CPP, CNRP Trade Campaign Complaints Before Election

With just over two weeks to go before parliamentary elections, more than 150 complaints have been made over violations of the country’s campaign laws, about 60 percent of which have come from the opposition Cambodia National Rescue Party (CNRP), according to National Election Committee (NEC) officials.

At a press conference on Thursday in Phnom Penh where the NEC unveiled its final audit of the official voter lists, NEC Secretary-General Tep Nytha said that of the complaints received, 22 could not be resolved at the commune level and were sent to provincial election committees, while only four complaints had made it directly to the NEC, two of which remained unresolved.

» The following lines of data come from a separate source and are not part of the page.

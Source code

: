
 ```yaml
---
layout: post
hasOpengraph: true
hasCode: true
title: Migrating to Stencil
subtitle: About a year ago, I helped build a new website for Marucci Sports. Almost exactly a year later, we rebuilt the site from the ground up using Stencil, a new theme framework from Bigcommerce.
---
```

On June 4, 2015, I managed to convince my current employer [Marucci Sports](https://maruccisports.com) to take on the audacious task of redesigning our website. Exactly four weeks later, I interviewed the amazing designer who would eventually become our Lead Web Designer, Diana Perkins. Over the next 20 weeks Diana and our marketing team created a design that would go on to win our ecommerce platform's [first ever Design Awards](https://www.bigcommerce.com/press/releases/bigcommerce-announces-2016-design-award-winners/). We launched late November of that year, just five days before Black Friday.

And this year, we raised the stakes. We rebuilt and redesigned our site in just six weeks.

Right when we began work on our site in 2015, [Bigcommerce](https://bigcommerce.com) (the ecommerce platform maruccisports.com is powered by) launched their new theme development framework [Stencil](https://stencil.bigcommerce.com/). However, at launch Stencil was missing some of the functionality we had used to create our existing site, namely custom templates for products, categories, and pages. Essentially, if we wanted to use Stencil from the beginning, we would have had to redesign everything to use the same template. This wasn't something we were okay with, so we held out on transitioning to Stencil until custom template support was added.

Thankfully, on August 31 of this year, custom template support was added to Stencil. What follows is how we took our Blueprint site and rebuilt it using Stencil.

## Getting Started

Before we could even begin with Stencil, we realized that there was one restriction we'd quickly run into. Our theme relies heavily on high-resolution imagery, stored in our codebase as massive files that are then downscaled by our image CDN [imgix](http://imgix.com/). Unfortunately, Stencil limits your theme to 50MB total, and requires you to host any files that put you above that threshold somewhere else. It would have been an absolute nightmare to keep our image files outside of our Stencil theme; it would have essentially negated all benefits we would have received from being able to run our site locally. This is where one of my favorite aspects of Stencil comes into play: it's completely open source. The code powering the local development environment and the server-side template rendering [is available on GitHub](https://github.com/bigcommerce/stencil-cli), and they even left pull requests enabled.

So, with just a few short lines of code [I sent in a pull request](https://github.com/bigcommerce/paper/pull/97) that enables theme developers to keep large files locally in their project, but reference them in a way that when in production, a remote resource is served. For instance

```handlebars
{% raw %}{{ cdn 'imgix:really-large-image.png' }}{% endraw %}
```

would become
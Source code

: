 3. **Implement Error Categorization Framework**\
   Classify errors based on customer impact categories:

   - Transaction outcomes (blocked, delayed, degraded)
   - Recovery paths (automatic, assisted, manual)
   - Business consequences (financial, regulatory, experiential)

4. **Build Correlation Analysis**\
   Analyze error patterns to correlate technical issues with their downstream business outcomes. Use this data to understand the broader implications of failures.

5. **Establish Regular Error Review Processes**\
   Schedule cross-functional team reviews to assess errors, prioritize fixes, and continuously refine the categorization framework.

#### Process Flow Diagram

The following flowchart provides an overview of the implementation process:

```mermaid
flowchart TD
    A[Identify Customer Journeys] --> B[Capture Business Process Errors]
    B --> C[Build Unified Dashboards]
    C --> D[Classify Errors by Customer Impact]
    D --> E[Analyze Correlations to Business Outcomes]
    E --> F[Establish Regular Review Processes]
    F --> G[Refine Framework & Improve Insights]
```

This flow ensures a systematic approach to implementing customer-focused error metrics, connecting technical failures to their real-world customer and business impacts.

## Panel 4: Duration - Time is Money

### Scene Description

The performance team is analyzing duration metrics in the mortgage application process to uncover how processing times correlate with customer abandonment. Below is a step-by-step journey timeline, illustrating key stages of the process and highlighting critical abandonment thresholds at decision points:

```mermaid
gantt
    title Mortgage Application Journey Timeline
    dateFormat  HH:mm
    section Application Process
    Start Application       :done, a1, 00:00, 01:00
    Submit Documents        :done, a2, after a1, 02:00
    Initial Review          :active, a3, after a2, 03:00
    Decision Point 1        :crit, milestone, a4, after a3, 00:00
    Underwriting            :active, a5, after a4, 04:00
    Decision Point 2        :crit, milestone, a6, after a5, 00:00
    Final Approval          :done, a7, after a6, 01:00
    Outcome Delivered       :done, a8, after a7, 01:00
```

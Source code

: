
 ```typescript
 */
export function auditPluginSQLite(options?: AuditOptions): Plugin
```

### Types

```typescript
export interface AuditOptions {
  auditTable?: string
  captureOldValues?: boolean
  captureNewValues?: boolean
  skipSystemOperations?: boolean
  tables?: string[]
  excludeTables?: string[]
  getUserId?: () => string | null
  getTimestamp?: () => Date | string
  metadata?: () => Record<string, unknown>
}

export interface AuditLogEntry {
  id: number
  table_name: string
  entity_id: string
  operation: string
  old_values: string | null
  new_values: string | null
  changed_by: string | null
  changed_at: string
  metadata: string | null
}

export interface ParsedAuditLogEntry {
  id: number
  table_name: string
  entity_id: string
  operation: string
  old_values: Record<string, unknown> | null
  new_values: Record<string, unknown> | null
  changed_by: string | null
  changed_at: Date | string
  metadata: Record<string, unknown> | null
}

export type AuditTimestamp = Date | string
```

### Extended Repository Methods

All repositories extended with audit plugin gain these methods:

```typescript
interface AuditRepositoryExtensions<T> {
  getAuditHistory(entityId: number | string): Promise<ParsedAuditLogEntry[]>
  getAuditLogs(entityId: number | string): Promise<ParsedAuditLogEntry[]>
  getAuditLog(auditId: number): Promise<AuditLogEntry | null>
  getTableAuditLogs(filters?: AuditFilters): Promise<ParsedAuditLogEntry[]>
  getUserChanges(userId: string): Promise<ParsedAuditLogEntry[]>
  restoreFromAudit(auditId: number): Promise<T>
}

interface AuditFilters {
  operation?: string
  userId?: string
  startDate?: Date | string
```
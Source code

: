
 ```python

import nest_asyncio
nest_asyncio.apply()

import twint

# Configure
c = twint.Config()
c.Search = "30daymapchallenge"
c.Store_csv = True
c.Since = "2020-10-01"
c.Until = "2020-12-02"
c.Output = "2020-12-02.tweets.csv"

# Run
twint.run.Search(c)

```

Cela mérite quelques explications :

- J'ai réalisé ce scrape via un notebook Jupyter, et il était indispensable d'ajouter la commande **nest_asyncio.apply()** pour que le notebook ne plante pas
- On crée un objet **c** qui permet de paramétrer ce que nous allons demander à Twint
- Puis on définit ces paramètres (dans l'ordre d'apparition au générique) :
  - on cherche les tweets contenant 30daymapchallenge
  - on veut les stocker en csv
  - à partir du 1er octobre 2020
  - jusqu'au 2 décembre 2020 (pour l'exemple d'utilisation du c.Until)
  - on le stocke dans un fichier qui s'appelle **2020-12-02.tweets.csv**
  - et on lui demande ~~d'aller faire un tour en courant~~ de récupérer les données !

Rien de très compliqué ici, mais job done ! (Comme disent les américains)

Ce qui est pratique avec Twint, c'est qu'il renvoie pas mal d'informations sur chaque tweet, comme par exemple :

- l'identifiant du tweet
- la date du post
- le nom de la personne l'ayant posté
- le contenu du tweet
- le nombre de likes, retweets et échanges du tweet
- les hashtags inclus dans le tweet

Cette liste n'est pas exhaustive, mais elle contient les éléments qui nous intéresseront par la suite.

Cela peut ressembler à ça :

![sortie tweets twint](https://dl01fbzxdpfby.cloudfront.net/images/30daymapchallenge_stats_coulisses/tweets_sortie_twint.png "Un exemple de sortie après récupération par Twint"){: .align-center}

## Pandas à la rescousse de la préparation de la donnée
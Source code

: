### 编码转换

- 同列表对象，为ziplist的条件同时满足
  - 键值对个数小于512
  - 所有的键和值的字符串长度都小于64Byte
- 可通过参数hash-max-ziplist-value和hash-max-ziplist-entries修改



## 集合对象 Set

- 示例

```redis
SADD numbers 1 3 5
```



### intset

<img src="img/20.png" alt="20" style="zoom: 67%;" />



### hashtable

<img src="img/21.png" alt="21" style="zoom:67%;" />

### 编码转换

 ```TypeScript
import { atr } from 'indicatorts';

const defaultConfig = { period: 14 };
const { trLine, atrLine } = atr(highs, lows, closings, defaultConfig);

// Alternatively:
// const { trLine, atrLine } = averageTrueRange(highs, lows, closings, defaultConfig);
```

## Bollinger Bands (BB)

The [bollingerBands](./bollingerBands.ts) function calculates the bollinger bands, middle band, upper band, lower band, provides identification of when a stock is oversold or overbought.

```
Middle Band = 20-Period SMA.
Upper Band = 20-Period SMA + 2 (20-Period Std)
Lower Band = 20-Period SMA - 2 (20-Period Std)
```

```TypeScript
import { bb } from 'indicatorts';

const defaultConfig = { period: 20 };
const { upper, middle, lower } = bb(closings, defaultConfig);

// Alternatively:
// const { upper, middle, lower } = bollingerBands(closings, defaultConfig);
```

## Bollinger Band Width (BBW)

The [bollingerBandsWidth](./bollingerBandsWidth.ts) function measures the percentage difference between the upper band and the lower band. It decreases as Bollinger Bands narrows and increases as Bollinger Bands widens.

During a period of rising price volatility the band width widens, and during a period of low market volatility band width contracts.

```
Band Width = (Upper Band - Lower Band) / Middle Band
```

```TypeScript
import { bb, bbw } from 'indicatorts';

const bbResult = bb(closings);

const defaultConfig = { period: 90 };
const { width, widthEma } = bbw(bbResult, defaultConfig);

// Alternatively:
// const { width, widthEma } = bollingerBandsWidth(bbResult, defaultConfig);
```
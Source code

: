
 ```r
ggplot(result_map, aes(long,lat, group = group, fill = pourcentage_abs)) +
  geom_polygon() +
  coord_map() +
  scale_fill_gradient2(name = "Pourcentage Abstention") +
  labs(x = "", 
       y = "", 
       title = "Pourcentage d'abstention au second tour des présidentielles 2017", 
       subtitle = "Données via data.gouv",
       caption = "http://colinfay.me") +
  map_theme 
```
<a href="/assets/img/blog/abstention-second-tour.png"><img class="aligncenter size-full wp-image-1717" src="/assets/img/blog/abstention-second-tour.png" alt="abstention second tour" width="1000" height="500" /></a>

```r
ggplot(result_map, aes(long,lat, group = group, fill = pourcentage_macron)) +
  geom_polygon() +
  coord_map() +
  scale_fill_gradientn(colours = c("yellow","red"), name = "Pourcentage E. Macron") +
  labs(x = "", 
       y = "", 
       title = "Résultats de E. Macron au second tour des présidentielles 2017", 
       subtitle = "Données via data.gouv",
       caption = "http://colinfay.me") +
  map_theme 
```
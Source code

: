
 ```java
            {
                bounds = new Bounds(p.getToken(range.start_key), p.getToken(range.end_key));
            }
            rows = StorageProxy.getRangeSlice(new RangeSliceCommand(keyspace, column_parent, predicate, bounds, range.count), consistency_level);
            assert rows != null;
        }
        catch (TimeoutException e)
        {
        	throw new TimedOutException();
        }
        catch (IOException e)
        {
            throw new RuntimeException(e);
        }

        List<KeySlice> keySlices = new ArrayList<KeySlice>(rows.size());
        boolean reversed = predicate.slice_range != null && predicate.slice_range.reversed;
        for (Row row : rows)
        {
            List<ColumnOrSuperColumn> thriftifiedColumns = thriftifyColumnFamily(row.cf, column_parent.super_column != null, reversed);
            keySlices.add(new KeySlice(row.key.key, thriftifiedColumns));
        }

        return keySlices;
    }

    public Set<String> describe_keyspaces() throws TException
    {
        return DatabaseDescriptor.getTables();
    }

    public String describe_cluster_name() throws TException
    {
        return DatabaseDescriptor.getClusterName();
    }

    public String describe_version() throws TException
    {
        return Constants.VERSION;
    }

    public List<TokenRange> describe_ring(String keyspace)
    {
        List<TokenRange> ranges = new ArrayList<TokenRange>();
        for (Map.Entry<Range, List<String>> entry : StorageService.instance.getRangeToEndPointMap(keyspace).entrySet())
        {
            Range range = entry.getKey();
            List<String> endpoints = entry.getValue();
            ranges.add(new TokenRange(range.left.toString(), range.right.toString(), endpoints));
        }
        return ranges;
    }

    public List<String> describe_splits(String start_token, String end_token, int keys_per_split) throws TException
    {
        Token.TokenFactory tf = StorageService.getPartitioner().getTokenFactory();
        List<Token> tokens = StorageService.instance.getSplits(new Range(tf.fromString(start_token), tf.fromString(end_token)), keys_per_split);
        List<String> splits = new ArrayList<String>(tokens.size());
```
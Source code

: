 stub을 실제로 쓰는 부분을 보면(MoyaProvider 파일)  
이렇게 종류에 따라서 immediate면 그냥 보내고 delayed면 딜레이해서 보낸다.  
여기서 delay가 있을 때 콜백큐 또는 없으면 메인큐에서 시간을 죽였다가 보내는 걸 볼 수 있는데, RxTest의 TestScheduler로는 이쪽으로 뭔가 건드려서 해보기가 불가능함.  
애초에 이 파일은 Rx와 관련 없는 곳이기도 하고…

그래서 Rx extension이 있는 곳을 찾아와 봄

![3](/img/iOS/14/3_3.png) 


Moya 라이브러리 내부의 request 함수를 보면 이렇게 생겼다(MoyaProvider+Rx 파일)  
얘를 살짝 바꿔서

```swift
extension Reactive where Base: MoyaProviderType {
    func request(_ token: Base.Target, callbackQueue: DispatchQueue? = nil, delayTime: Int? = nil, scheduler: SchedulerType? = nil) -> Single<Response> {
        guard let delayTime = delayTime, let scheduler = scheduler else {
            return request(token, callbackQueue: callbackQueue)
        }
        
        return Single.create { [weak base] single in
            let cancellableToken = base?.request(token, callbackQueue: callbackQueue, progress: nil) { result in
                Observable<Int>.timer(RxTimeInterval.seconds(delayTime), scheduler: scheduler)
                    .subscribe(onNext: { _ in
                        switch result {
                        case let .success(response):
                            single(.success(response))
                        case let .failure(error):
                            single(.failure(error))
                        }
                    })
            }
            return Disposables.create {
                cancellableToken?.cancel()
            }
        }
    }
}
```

Hoeu Rong, executive director of the NEC’s operations department, said he was unsure which complaints remained unsettled, but said that most of the other complaints had been about the location of campaign rallies and the placement of party posters.

“The CNRP has filed 99 complaints while the CPP has filed 33. The rest come from other parties and local authorities,” said Mr. Rong, adding that local authorities have mainly filed complaints about parties putting their posters on electricity poles or other prohibited spaces.

On July 2, the Phnom Penh Election Committee (PPEC) told the CNRP that their use of electricity and streetlamp poles to post campaign signs was against election laws that prevented state property to be used for campaigning. Nonetheless, many of the CNRP’s signs remain on utility poles throughout the city.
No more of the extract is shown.